* _Instructions for the task_: All of the data goes into your copy exactly as written. Images do not.

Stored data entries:

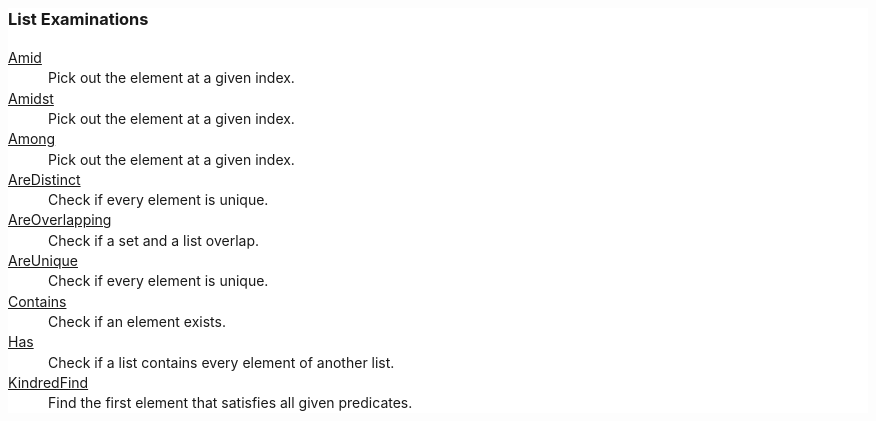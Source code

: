 

### List Examinations <a id="typelivore-list-examinations"></a>

<dl>
  <dt>
    <a href="./metafunctions/typelivore/amid.doc.md">Amid</a>
    <a id="typelivore-amid"></a>
  </dt>
  <dd>Pick out the element at a given index.</dd>

  <dt>
    <a href="./metafunctions/typelivore/amidst.doc.md">Amidst</a>
    <a id="typelivore-amidst"></a>
  </dt>
  <dd>Pick out the element at a given index.</dd>

  <dt>
    <a href="./metafunctions/typelivore/among.doc.md">Among</a>
    <a id="typelivore-among"></a>
  </dt>
  <dd>Pick out the element at a given index.</dd>

  <dt>
    <a href="./metafunctions/typelivore/are_distinct.doc.md">AreDistinct</a>
    <a id="typelivore-are-distinct"></a>
  </dt>
  <dd>Check if every element is unique.</dd>

  <dt>
    <a href="./metafunctions/typelivore/are_overlapping.doc.md">AreOverlapping</a>
    <a id="typelivore-are-overlapping"></a>
  </dt>
  <dd>Check if a set and a list overlap.</dd>

  <dt>
    <a href="./metafunctions/typelivore/are_unique.doc.md">AreUnique</a>
    <a id="typelivore-are-unique"></a>
  </dt>
  <dd>Check if every element is unique.</dd>

  <dt>
    <a href="./metafunctions/typelivore/contains.doc.md">Contains</a>
    <a id="typelivore-contains"></a>
  </dt>
  <dd>Check if an element exists.</dd>

  <dt>
    <a href="./metafunctions/typelivore/has.doc.md">Has</a>
    <a id="typelivore-has"></a>
  </dt>
  <dd>Check if a list contains every element of another list.</dd>

  <dt>
    <a href="./metafunctions/typelivore/kindred_find.doc.md">KindredFind</a>
    <a id="typelivore-kindred-find"></a>
  </dt>
  <dd>Find the first element that satisfies all given predicates.</dd>
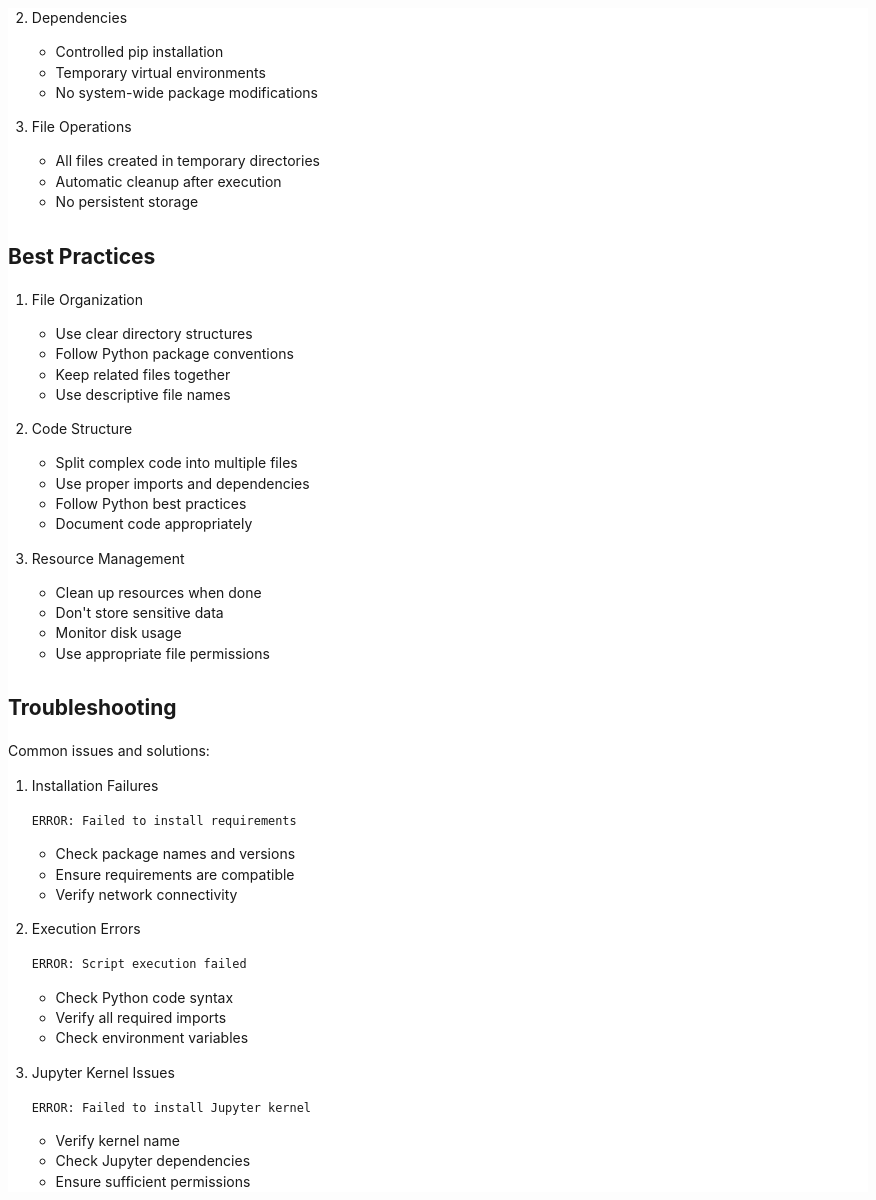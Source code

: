 2. Dependencies
   - Controlled pip installation
   - Temporary virtual environments
   - No system-wide package modifications

3. File Operations
   - All files created in temporary directories
   - Automatic cleanup after execution
   - No persistent storage

## Best Practices

1. File Organization
   - Use clear directory structures
   - Follow Python package conventions
   - Keep related files together
   - Use descriptive file names

2. Code Structure
   - Split complex code into multiple files
   - Use proper imports and dependencies
   - Follow Python best practices
   - Document code appropriately

3. Resource Management
   - Clean up resources when done
   - Don't store sensitive data
   - Monitor disk usage
   - Use appropriate file permissions

## Troubleshooting

Common issues and solutions:

1. Installation Failures
   ```
   ERROR: Failed to install requirements
   ```
   - Check package names and versions
   - Ensure requirements are compatible
   - Verify network connectivity

2. Execution Errors
   ```
   ERROR: Script execution failed
   ```
   - Check Python code syntax
   - Verify all required imports
   - Check environment variables

3. Jupyter Kernel Issues
   ```
   ERROR: Failed to install Jupyter kernel
   ```
   - Verify kernel name
   - Check Jupyter dependencies
   - Ensure sufficient permissions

* _Exercise result_:
Source code

: 

### List Examinations <a id="typelivore-list-examinations"></a>

<dl>
  <dt>
    <a href="./metafunctions/typelivore/amid.doc.md">Amid</a>
    <a id="typelivore-amid"></a>
  </dt>
  <dd>Pick out the element at a given index.</dd>

  <dt>
    <a href="./metafunctions/typelivore/amidst.doc.md">Amidst</a>
    <a id="typelivore-amidst"></a>
  </dt>
  <dd>Pick out the element at a given index.</dd>

  <dt>
    <a href="./metafunctions/typelivore/among.doc.md">Among</a>
    <a id="typelivore-among"></a>
  </dt>
  <dd>Pick out the element at a given index.</dd>

  <dt>
    <a href="./metafunctions/typelivore/are_distinct.doc.md">AreDistinct</a>
    <a id="typelivore-are-distinct"></a>
  </dt>
  <dd>Check if every element is unique.</dd>

  <dt>
    <a href="./metafunctions/typelivore/are_overlapping.doc.md">AreOverlapping</a>
    <a id="typelivore-are-overlapping"></a>
  </dt>
  <dd>Check if a set and a list overlap.</dd>

  <dt>
    <a href="./metafunctions/typelivore/are_unique.doc.md">AreUnique</a>
    <a id="typelivore-are-unique"></a>
  </dt>
  <dd>Check if every element is unique.</dd>

  <dt>
    <a href="./metafunctions/typelivore/contains.doc.md">Contains</a>
    <a id="typelivore-contains"></a>
  </dt>
  <dd>Check if an element exists.</dd>

  <dt>
    <a href="./metafunctions/typelivore/has.doc.md">Has</a>
    <a id="typelivore-has"></a>
  </dt>
  <dd>Check if a list contains every element of another list.</dd>

  <dt>
    <a href="./metafunctions/typelivore/kindred_find.doc.md">KindredFind</a>
    <a id="typelivore-kindred-find"></a>
  </dt>
  <dd>Find the first element that satisfies all given predicates.</dd>
Source code

: 2. Dependencies
   - Controlled pip installation
   - Temporary virtual environments
   - No system-wide package modifications

3. File Operations
   - All files created in temporary directories
   - Automatic cleanup after execution
   - No persistent storage

## Best Practices

1. File Organization
   - Use clear directory structures
   - Follow Python package conventions
   - Keep related files together
   - Use descriptive file names

2. Code Structure
   - Split complex code into multiple files
   - Use proper imports and dependencies
   - Follow Python best practices
   - Document code appropriately

3. Resource Management
   - Clean up resources when done
   - Don't store sensitive data
   - Monitor disk usage
   - Use appropriate file permissions

## Troubleshooting

Common issues and solutions:

1. Installation Failures
   ```
   ERROR: Failed to install requirements
   ```
   - Check package names and versions
   - Ensure requirements are compatible
   - Verify network connectivity

2. Execution Errors
   ```
   ERROR: Script execution failed
   ```
   - Check Python code syntax
   - Verify all required imports
   - Check environment variables

3. Jupyter Kernel Issues
   ```
   ERROR: Failed to install Jupyter kernel
   ```
   - Verify kernel name
   - Check Jupyter dependencies
   - Ensure sufficient permissions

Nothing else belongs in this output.